== STORED DATA

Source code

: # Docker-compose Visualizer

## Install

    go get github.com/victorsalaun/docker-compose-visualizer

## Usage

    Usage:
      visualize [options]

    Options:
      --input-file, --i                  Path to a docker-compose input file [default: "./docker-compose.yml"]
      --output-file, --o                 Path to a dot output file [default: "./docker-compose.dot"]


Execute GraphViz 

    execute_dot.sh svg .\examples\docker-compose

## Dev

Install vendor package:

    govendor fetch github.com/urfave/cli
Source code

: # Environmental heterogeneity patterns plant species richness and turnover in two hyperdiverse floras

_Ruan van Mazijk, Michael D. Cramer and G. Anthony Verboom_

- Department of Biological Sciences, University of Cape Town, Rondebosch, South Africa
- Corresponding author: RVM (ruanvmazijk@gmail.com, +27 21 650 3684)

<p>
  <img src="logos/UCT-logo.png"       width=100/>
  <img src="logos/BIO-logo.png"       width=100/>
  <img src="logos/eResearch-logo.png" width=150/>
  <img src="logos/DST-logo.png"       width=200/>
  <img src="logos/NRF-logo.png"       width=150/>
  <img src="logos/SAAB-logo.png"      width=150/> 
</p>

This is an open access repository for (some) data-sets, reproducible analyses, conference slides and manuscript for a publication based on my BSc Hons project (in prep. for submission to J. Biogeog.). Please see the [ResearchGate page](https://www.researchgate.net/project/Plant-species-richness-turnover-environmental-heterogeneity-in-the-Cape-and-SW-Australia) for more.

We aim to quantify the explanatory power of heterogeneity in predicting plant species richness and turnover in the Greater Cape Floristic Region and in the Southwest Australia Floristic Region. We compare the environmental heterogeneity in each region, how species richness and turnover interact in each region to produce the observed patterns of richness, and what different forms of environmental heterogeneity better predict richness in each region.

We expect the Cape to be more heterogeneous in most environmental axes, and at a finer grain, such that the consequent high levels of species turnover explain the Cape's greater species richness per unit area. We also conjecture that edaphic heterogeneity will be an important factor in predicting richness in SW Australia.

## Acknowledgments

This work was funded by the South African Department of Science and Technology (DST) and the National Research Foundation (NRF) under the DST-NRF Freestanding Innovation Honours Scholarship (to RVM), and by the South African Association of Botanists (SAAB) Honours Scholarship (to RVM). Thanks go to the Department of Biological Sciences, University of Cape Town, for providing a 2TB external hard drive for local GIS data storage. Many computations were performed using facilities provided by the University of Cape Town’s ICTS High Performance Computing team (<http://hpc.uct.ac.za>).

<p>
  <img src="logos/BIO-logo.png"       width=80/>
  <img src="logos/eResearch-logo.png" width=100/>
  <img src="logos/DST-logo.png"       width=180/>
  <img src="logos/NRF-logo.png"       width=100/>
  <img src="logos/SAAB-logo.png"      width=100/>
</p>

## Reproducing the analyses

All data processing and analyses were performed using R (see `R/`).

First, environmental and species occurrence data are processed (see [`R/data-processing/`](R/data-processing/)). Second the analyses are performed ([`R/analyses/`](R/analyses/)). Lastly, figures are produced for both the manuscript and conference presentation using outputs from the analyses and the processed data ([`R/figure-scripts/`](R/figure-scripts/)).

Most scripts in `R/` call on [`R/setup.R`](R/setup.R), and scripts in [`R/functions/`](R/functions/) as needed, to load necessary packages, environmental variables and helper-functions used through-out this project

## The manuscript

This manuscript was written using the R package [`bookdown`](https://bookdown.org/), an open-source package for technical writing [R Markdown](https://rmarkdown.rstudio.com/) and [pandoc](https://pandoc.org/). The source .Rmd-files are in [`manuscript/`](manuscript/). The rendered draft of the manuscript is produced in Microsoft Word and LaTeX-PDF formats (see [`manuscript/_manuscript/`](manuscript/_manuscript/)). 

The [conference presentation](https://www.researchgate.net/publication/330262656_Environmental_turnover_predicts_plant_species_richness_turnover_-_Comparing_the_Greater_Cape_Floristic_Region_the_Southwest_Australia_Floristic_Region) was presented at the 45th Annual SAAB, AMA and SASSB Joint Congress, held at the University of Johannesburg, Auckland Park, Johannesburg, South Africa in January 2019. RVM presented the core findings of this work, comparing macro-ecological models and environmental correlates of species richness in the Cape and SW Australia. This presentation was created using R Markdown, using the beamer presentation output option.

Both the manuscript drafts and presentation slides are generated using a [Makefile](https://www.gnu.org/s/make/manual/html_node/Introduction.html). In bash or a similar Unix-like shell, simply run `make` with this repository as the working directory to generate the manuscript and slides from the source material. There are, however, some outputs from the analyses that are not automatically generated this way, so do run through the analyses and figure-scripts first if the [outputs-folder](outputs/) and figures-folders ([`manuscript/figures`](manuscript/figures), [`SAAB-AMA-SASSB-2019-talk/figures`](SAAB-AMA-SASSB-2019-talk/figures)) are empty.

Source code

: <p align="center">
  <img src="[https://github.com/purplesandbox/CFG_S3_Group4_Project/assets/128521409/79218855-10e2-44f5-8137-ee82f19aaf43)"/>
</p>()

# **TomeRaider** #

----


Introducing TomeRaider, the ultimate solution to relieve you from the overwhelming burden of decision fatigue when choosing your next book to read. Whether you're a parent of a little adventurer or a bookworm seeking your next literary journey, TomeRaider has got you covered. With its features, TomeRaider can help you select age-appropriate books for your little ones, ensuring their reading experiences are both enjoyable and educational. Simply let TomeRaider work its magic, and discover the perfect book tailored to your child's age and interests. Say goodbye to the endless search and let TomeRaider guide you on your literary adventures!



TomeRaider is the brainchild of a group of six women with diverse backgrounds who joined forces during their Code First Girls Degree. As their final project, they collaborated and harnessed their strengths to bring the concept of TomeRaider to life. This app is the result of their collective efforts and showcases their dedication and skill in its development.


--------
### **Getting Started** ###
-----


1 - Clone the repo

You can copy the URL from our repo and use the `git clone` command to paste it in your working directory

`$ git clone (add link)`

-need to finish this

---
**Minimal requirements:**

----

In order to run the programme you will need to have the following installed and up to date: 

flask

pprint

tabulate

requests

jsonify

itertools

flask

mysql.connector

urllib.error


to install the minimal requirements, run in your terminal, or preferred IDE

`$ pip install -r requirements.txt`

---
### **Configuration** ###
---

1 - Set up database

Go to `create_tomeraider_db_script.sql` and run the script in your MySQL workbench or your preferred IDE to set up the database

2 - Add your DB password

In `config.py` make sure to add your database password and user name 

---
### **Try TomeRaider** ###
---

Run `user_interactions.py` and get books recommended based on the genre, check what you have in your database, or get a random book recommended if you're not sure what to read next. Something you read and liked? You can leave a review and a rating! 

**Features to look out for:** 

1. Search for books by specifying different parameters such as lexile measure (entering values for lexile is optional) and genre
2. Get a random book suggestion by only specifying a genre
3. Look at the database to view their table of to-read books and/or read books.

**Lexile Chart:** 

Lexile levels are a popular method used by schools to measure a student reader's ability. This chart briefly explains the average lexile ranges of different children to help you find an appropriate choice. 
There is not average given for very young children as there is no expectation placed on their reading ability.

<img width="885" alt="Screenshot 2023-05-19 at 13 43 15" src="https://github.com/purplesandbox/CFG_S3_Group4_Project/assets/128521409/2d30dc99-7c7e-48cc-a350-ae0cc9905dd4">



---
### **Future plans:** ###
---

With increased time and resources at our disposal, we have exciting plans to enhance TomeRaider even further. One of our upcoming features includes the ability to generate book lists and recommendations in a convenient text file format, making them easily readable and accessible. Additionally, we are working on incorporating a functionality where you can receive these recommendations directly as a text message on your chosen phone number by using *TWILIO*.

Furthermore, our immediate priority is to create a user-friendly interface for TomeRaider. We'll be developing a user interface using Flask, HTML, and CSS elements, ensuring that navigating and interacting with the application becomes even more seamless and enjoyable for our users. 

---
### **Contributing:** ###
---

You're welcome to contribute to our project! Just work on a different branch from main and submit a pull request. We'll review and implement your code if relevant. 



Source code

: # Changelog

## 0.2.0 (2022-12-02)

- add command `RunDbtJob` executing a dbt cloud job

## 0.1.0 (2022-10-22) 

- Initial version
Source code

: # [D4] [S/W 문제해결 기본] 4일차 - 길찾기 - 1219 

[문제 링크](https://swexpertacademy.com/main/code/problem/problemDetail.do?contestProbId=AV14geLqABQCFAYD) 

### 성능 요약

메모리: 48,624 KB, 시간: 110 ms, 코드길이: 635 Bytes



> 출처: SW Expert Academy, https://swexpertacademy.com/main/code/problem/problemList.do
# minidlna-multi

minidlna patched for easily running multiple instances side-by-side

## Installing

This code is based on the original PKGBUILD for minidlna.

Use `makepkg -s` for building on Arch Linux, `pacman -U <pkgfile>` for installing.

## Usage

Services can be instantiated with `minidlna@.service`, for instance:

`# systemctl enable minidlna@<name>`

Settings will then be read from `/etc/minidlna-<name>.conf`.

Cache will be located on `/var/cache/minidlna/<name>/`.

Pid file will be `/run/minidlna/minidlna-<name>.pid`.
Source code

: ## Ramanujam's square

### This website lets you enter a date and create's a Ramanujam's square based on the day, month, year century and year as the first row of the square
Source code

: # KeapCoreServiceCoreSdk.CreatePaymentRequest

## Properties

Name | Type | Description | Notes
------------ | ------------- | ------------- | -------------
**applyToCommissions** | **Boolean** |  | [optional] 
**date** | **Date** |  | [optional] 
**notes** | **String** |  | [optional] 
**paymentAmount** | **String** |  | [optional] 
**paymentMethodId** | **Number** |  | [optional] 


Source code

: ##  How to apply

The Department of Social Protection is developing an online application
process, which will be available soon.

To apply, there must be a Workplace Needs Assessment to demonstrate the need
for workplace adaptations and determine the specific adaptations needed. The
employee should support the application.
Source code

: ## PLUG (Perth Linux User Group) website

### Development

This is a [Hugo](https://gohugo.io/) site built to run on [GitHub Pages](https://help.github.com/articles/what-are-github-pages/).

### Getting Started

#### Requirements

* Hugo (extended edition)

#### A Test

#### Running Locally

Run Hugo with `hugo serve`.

====

EXERCISE DETAILS: Go over the listing above and return each line with "optional".

RESPONSE BELOW:
1. Search for books by specifying different parameters such as lexile measure (entering values for lexile is optional) and genre
**applyToCommissions** | **Boolean** |  | [optional] 
**date** | **Date** |  | [optional] 
**notes** | **String** |  | [optional] 
**paymentAmount** | **String** |  | [optional] 
**paymentMethodId** | **Number** |  | [optional] 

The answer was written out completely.